Bringing home the groceries: interview with Kevin Condon
Supermarket chain Kroger continues to innovate as it responds to the challenges of the evolving retail grocery market. Kevin Condon is at the center of that transformation.
David Maloney has been a journalist for more than 35 years and is currently the group editorial director for DC Velocity and Supply Chain Quarterly magazines. In this role, he is responsible for the editorial content of both brands of Agile Business Media. Dave joined DC Velocity in April of 2004. Prior to that, he was a senior editor for Modern Materials Handling magazine. Dave also has extensive experience as a broadcast journalist. Before writing for supply chain publications, he was a journalist, television producer and director in Pittsburgh. Dave combines a background of reporting on logistics with his video production experience to bring new opportunities to DC Velocity readers, including web videos highlighting top distribution and logistics facilities, webcasts and other cross-media projects. He continues to live and work in the Pittsburgh area.
Since its founding in 1883 in Cincinnati, The Kroger Co. has a long history of being at the forefront of retail grocery operations. Today, Kroger is a $115 billion company operating in 35 states. Kroger has been an innovator throughout its storied history. In 1901, it was the nation's first grocer to open its own bakeries. It was also the first to sell both meats and groceries within the same store.
That spirit of innovation continues today. The company owns 38 manufacturing facilities that produce about 40 percent of the private-label brands sold in Kroger stores. Recently, it established automated microfulfillment centers to expedite the processing of e-commerce orders and is testing the use of autonomous vehicles for home delivery.

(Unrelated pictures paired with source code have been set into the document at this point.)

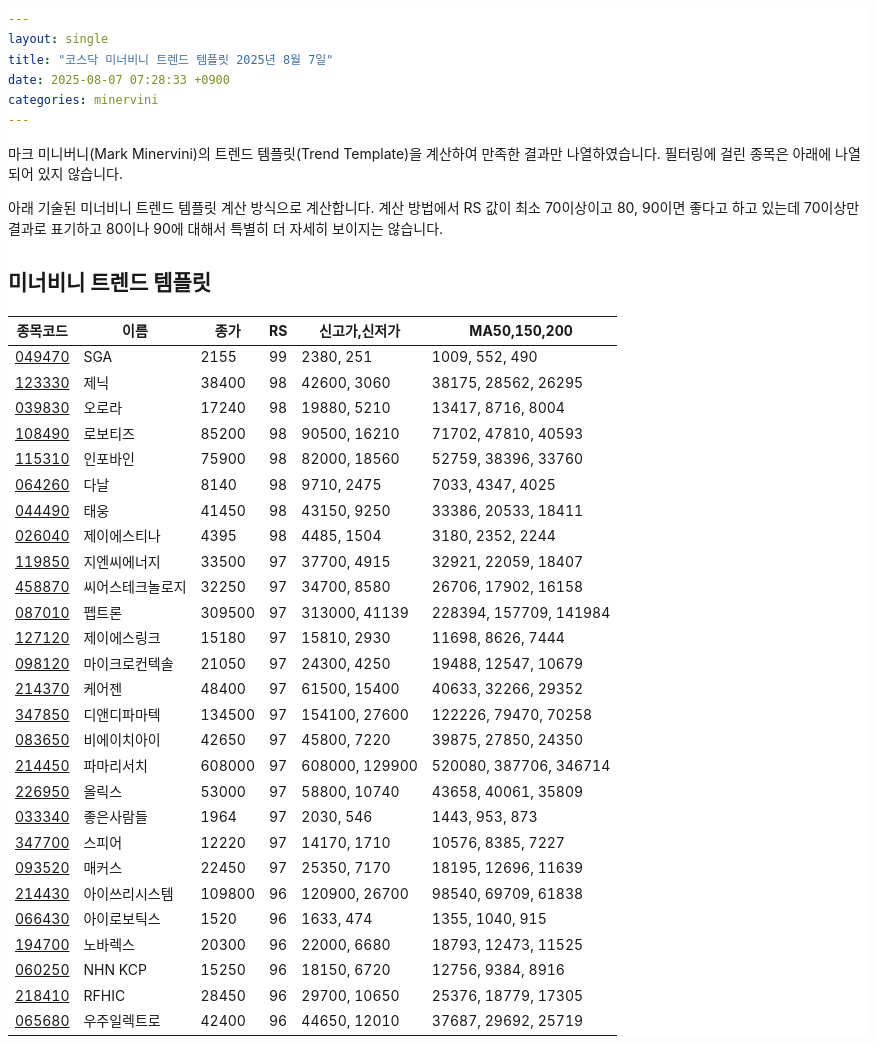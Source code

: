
 ```yaml
---
layout: single
title: "코스닥 미너비니 트렌드 템플릿 2025년 8월 7일"
date: 2025-08-07 07:28:33 +0900
categories: minervini
---
```

마크 미니버니(Mark Minervini)의 트렌드 템플릿(Trend Template)을 계산하여 만족한 결과만 나열하였습니다. 필터링에 걸린 종목은 아래에 나열되어 있지 않습니다.

아래 기술된 미너비니 트렌드 템플릿 계산 방식으로 계산합니다. 계산 방법에서 RS 값이 최소 70이상이고 80, 90이면 좋다고 하고 있는데 70이상만 결과로 표기하고 80이나 90에 대해서 특별히 더 자세히 보이지는 않습니다.

## 미너비니 트렌드 템플릿

|종목코드|이름|종가|RS|신고가,신저가|MA50,150,200|
|------|---|---|--|---------|------------|
|[049470](https://finance.daum.net/quotes/A049470)|SGA|2155|99|2380, 251|1009, 552, 490|
|[123330](https://finance.daum.net/quotes/A123330)|제닉|38400|98|42600, 3060|38175, 28562, 26295|
|[039830](https://finance.daum.net/quotes/A039830)|오로라|17240|98|19880, 5210|13417, 8716, 8004|
|[108490](https://finance.daum.net/quotes/A108490)|로보티즈|85200|98|90500, 16210|71702, 47810, 40593|
|[115310](https://finance.daum.net/quotes/A115310)|인포바인|75900|98|82000, 18560|52759, 38396, 33760|
|[064260](https://finance.daum.net/quotes/A064260)|다날|8140|98|9710, 2475|7033, 4347, 4025|
|[044490](https://finance.daum.net/quotes/A044490)|태웅|41450|98|43150, 9250|33386, 20533, 18411|
|[026040](https://finance.daum.net/quotes/A026040)|제이에스티나|4395|98|4485, 1504|3180, 2352, 2244|
|[119850](https://finance.daum.net/quotes/A119850)|지엔씨에너지|33500|97|37700, 4915|32921, 22059, 18407|
|[458870](https://finance.daum.net/quotes/A458870)|씨어스테크놀로지|32250|97|34700, 8580|26706, 17902, 16158|
|[087010](https://finance.daum.net/quotes/A087010)|펩트론|309500|97|313000, 41139|228394, 157709, 141984|
|[127120](https://finance.daum.net/quotes/A127120)|제이에스링크|15180|97|15810, 2930|11698, 8626, 7444|
|[098120](https://finance.daum.net/quotes/A098120)|마이크로컨텍솔|21050|97|24300, 4250|19488, 12547, 10679|
|[214370](https://finance.daum.net/quotes/A214370)|케어젠|48400|97|61500, 15400|40633, 32266, 29352|
|[347850](https://finance.daum.net/quotes/A347850)|디앤디파마텍|134500|97|154100, 27600|122226, 79470, 70258|
|[083650](https://finance.daum.net/quotes/A083650)|비에이치아이|42650|97|45800, 7220|39875, 27850, 24350|
|[214450](https://finance.daum.net/quotes/A214450)|파마리서치|608000|97|608000, 129900|520080, 387706, 346714|
|[226950](https://finance.daum.net/quotes/A226950)|올릭스|53000|97|58800, 10740|43658, 40061, 35809|
|[033340](https://finance.daum.net/quotes/A033340)|좋은사람들|1964|97|2030, 546|1443, 953, 873|
|[347700](https://finance.daum.net/quotes/A347700)|스피어|12220|97|14170, 1710|10576, 8385, 7227|
|[093520](https://finance.daum.net/quotes/A093520)|매커스|22450|97|25350, 7170|18195, 12696, 11639|
|[214430](https://finance.daum.net/quotes/A214430)|아이쓰리시스템|109800|96|120900, 26700|98540, 69709, 61838|
|[066430](https://finance.daum.net/quotes/A066430)|아이로보틱스|1520|96|1633, 474|1355, 1040, 915|
|[194700](https://finance.daum.net/quotes/A194700)|노바렉스|20300|96|22000, 6680|18793, 12473, 11525|
|[060250](https://finance.daum.net/quotes/A060250)|NHN KCP|15250|96|18150, 6720|12756, 9384, 8916|
|[218410](https://finance.daum.net/quotes/A218410)|RFHIC|28450|96|29700, 10650|25376, 18779, 17305|
|[065680](https://finance.daum.net/quotes/A065680)|우주일렉트로|42400|96|44650, 12010|37687, 29692, 25719|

At the center of the innovation is Kevin Condon, Kroger's senior director of engineering and supply chain network strategy. He recently talked with DC Velocity Editorial Director David Maloney about some of the programs under way at the grocery chain, including "Restock Kroger," the company's initiative to "redefine the food and grocery customer experience in America."
Q: Kroger has done more than practically any other grocery chain in envisioning the retail grocery store of the future. Why has the company taken this leading role in technology investment and deployment?
A: While we tend to focus on things like robot-powered fulfillment centers and autonomous delivery vehicles when we think about the future, the truth is that Kroger has been a leader in strategic decision-making and progressive technology investments for our entire 135-year history. You can look as far back as combining the butcher and the baker in the same storefront, the introduction of bar codes and optical scanners, or the more recent customer personalization made possible by data science.
No matter how far back you explore Kroger's history, you can find examples of the company thinking differently about the future of grocery retail. It should come as no surprise that when we launched the Restock Kroger initiative, redefining the grocery customer experience was the first driver we highlighted.
Q: What will your supply chain look like in 10 years? Will there still be stores as we know them today?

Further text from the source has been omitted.